Do I need anything special to hook it up? or does the receiver just connect directly to the dish.

I ask because my dish at home has a power inserter. Not sure if I need one for this as well. Google/DBSTalk searches say no, but most are regarding HD receivers.

Thanks,
Zac


----------



## carl6 (Nov 16, 2005)

Doing a quick google search on the number you provided does not get results. But very close is a 3LNB SWiM LNB assembly.

Look at the LNB. If it has one coax connector on it, you will need a power inserter, and an SWIM compatible receiver (SD would be a D12). If it has 4 coax connectors, then it does not need a power inserter, and can be used with any legacy receiver.

Also keep in mind, your terms of service only permit an account to have service at one physical address at any given time. You can't have a receiver running at your cabin at the same time one you have them running at your house.


----------



## zperkins (May 19, 2011)

carl6 said:


> Doing a quick google search on the number you provided does not get results. But very close is a 3LNB SWiM LNB assembly.
> 
> Look at the LNB. If it has one coax connector on it, you will need a power inserter, and an SWIM compatible receiver (SD would be a D12).
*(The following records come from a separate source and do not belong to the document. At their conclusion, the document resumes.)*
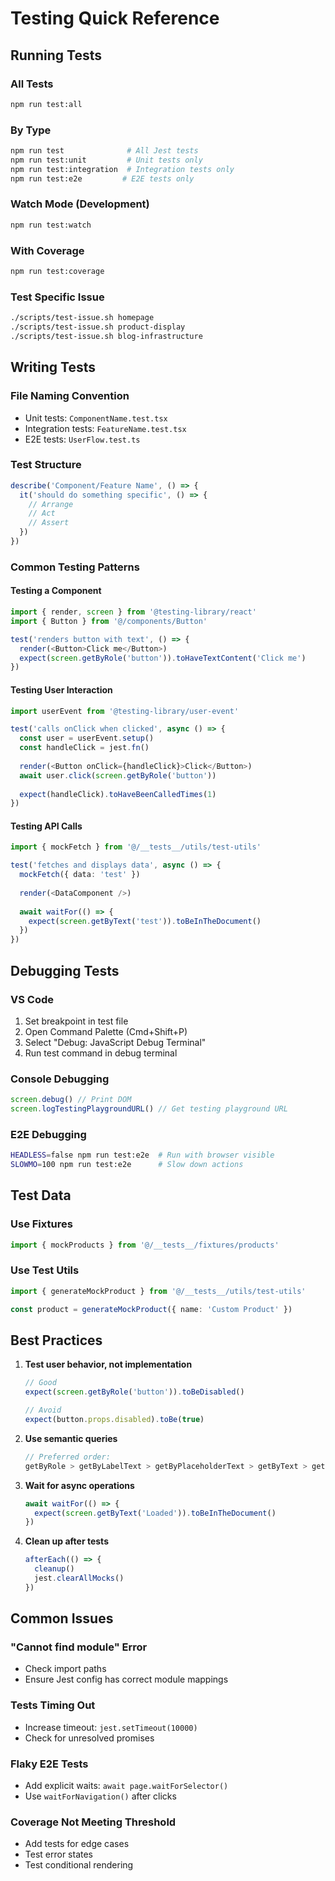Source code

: # Testing Quick Reference

## Running Tests

### All Tests
```bash
npm run test:all
```

### By Type
```bash
npm run test              # All Jest tests
npm run test:unit         # Unit tests only
npm run test:integration  # Integration tests only
npm run test:e2e         # E2E tests only
```

### Watch Mode (Development)
```bash
npm run test:watch
```

### With Coverage
```bash
npm run test:coverage
```

### Test Specific Issue
```bash
./scripts/test-issue.sh homepage
./scripts/test-issue.sh product-display
./scripts/test-issue.sh blog-infrastructure
```

## Writing Tests

### File Naming Convention
- Unit tests: `ComponentName.test.tsx`
- Integration tests: `FeatureName.test.tsx`
- E2E tests: `UserFlow.test.ts`

### Test Structure
```typescript
describe('Component/Feature Name', () => {
  it('should do something specific', () => {
    // Arrange
    // Act
    // Assert
  })
})
```

### Common Testing Patterns

#### Testing a Component
```typescript
import { render, screen } from '@testing-library/react'
import { Button } from '@/components/Button'

test('renders button with text', () => {
  render(<Button>Click me</Button>)
  expect(screen.getByRole('button')).toHaveTextContent('Click me')
})
```

#### Testing User Interaction
```typescript
import userEvent from '@testing-library/user-event'

test('calls onClick when clicked', async () => {
  const user = userEvent.setup()
  const handleClick = jest.fn()
  
  render(<Button onClick={handleClick}>Click</Button>)
  await user.click(screen.getByRole('button'))
  
  expect(handleClick).toHaveBeenCalledTimes(1)
})
```

#### Testing API Calls
```typescript
import { mockFetch } from '@/__tests__/utils/test-utils'

test('fetches and displays data', async () => {
  mockFetch({ data: 'test' })
  
  render(<DataComponent />)
  
  await waitFor(() => {
    expect(screen.getByText('test')).toBeInTheDocument()
  })
})
```

## Debugging Tests

### VS Code
1. Set breakpoint in test file
2. Open Command Palette (Cmd+Shift+P)
3. Select "Debug: JavaScript Debug Terminal"
4. Run test command in debug terminal

### Console Debugging
```typescript
screen.debug() // Print DOM
screen.logTestingPlaygroundURL() // Get testing playground URL
```

### E2E Debugging
```bash
HEADLESS=false npm run test:e2e  # Run with browser visible
SLOWMO=100 npm run test:e2e      # Slow down actions
```

## Test Data

### Use Fixtures
```typescript
import { mockProducts } from '@/__tests__/fixtures/products'
```

### Use Test Utils
```typescript
import { generateMockProduct } from '@/__tests__/utils/test-utils'

const product = generateMockProduct({ name: 'Custom Product' })
```

## Best Practices

1. **Test user behavior, not implementation**
   ```typescript
   // Good
   expect(screen.getByRole('button')).toBeDisabled()
   
   // Avoid
   expect(button.props.disabled).toBe(true)
   ```

2. **Use semantic queries**
   ```typescript
   // Preferred order:
   getByRole > getByLabelText > getByPlaceholderText > getByText > getByTestId
   ```

3. **Wait for async operations**
   ```typescript
   await waitFor(() => {
     expect(screen.getByText('Loaded')).toBeInTheDocument()
   })
   ```

4. **Clean up after tests**
   ```typescript
   afterEach(() => {
     cleanup()
     jest.clearAllMocks()
   })
   ```

## Common Issues

### "Cannot find module" Error
- Check import paths
- Ensure Jest config has correct module mappings

### Tests Timing Out
- Increase timeout: `jest.setTimeout(10000)`
- Check for unresolved promises

### Flaky E2E Tests
- Add explicit waits: `await page.waitForSelector()`
- Use `waitForNavigation()` after clicks

### Coverage Not Meeting Threshold
- Add tests for edge cases
- Test error states
- Test conditional rendering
If it has 4 coax connectors, then it does not need a power inserter, and can be used with any legacy receiver.
> 
> Also keep in mind, your terms of service only permit an account to have service at one physical address at any given time. You can't have a receiver running at your cabin at the same time one you have them running at your house.


Thanks for the response! You told me exactly what I wanted to hear. The SL3k4nr0-01 does have 4 coax.


----------